*** Block opens ***

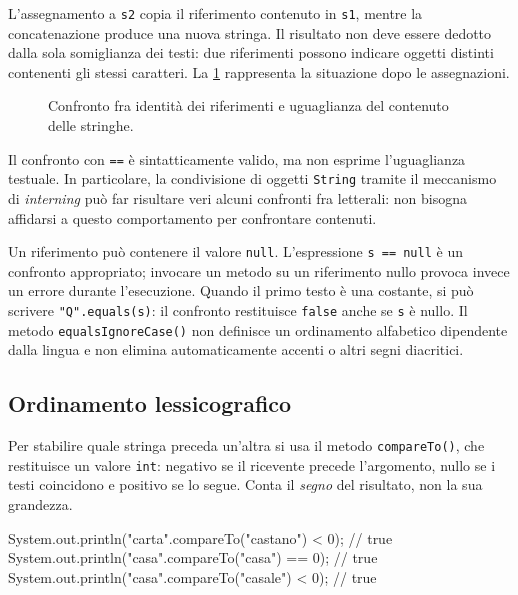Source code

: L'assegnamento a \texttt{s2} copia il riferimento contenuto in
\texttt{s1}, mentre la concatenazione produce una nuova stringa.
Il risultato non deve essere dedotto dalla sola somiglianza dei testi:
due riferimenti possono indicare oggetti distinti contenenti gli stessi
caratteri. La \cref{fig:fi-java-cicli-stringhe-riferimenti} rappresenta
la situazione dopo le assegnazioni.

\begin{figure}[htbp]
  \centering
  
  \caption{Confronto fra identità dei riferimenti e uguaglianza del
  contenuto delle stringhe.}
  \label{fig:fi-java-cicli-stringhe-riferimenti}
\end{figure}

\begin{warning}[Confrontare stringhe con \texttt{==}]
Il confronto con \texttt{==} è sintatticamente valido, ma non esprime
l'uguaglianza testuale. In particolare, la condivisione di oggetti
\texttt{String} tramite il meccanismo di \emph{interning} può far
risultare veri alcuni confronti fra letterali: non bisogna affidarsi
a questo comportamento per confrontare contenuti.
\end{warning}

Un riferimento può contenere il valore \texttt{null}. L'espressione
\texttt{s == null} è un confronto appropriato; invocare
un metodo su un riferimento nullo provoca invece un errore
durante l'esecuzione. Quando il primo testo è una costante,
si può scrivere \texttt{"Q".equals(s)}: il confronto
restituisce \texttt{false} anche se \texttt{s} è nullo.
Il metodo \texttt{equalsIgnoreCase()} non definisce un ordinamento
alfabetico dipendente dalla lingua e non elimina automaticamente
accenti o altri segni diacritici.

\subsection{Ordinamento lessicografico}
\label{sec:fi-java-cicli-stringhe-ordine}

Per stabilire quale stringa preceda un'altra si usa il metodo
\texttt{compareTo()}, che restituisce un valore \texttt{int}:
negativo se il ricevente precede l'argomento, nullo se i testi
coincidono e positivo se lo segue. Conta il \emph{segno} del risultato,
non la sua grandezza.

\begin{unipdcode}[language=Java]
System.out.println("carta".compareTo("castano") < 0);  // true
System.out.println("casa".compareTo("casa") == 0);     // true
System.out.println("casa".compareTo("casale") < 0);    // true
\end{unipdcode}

*** Block closes ***
*** Block opens ***

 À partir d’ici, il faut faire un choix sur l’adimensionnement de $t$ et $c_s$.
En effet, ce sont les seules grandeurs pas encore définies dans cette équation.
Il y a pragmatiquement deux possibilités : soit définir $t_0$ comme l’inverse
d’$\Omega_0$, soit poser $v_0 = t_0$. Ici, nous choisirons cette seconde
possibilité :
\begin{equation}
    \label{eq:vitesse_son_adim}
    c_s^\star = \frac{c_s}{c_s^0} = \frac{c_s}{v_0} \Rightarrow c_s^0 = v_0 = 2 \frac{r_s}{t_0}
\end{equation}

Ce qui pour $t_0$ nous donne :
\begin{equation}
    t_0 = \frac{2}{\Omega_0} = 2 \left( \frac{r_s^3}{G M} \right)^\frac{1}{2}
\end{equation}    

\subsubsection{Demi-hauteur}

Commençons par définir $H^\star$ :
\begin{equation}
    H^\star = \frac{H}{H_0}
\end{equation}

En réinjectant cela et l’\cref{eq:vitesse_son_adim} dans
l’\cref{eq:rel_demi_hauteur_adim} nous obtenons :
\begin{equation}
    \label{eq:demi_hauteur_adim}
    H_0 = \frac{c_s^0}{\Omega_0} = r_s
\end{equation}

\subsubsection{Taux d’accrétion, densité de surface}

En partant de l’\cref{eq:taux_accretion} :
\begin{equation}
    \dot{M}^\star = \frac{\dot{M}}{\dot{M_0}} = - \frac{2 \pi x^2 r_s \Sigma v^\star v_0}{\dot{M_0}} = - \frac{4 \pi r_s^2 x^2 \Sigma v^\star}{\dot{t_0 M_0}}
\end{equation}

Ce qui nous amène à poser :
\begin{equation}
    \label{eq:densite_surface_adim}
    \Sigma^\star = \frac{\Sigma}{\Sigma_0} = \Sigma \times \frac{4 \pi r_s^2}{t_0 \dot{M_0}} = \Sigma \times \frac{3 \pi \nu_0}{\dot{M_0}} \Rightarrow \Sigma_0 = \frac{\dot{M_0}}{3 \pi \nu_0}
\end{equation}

*** Block closes ***

--- Assignment ---
Using the records, find the number of lines in which the string "true" occurs. Reply with that number alone.

--- Your response ---
3